▶

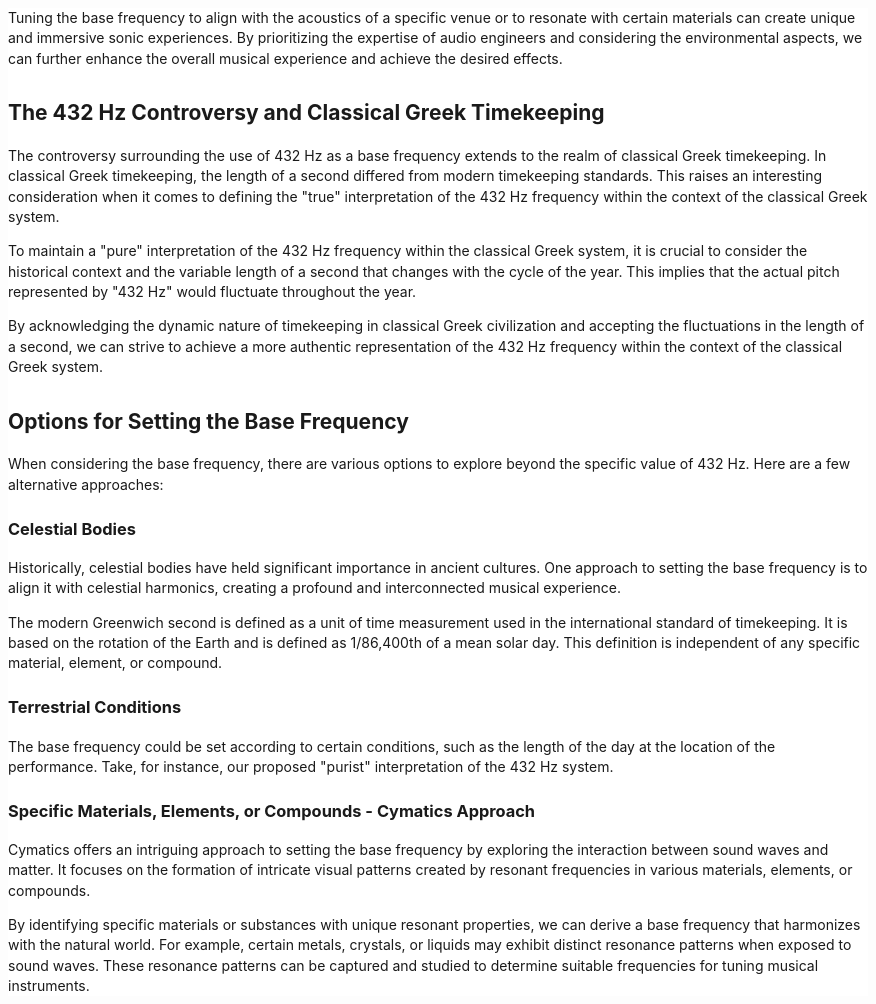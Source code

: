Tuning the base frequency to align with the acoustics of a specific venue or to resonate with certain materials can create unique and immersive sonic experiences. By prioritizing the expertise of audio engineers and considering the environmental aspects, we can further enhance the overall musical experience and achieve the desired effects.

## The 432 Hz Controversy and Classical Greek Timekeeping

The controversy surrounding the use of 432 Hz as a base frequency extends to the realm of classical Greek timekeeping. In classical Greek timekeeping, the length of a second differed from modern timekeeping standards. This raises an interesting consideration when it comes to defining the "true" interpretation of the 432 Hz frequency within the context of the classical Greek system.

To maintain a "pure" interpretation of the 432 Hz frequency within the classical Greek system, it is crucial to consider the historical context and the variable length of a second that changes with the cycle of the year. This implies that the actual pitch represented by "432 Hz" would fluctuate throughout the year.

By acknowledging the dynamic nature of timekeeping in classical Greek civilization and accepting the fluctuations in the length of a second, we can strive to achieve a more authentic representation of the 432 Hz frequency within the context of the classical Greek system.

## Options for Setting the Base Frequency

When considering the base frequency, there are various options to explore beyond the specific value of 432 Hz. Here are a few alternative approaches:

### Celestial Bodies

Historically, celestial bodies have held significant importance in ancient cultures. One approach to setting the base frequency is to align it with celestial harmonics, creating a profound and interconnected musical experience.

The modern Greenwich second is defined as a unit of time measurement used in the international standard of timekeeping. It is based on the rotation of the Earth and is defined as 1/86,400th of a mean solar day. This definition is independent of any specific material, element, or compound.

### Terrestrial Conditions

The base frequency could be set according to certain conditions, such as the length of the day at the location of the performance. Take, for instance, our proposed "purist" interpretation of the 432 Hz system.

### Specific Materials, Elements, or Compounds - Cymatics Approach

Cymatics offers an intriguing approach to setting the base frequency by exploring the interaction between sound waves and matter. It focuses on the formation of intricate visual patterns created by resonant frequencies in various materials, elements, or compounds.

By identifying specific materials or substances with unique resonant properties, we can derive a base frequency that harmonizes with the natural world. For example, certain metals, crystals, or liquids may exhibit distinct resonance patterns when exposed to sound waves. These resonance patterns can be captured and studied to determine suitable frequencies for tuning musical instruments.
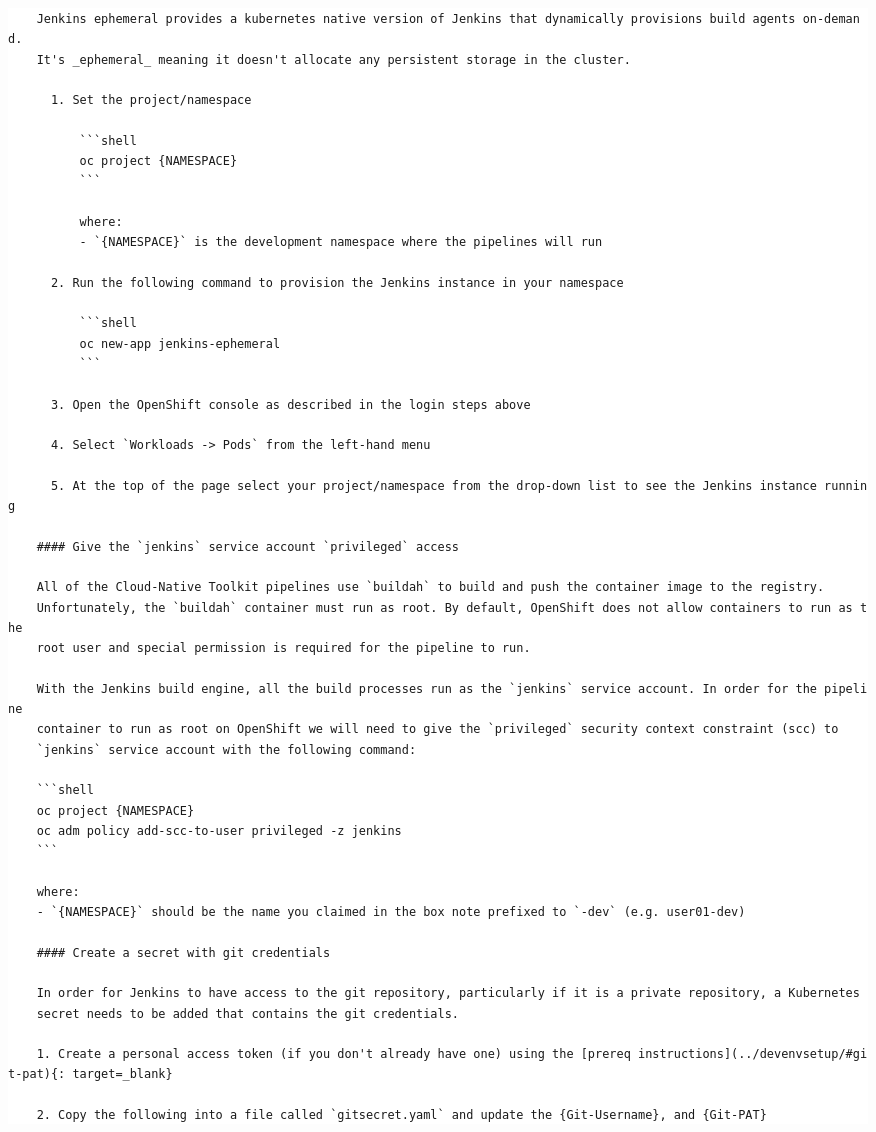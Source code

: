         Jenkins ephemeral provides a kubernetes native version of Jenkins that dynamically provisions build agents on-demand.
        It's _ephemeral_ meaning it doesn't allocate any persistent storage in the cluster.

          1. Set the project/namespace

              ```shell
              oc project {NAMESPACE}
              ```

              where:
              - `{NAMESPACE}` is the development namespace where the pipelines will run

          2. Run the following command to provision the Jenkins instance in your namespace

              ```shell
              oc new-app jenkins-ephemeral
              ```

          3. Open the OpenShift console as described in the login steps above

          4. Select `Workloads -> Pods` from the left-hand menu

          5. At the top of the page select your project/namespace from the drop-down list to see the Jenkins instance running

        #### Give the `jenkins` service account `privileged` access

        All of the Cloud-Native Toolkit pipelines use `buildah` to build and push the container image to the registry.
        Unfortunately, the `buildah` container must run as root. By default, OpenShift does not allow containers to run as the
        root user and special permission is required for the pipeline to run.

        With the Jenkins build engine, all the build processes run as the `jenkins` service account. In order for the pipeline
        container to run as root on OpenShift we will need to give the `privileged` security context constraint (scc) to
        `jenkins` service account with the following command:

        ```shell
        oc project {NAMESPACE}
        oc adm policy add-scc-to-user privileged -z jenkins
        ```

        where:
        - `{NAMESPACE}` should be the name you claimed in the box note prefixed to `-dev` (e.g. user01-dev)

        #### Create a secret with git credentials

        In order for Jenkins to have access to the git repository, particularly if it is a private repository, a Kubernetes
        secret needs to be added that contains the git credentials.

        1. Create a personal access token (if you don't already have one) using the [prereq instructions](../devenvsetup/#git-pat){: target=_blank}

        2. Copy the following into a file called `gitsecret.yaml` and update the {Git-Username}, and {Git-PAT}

◀

**EXERCISE BRIEF**
Since only part of the listing is wanted, copy exactly the lines from the one holding "3. Open the" to the one holding "#### Give the", both included.

**ANSWER SECTION**
          3. Open the OpenShift console as described in the login steps above

          4. Select `Workloads -> Pods` from the left-hand menu

          5. At the top of the page select your project/namespace from the drop-down list to see the Jenkins instance running

        #### Give the `jenkins` service account `privileged` access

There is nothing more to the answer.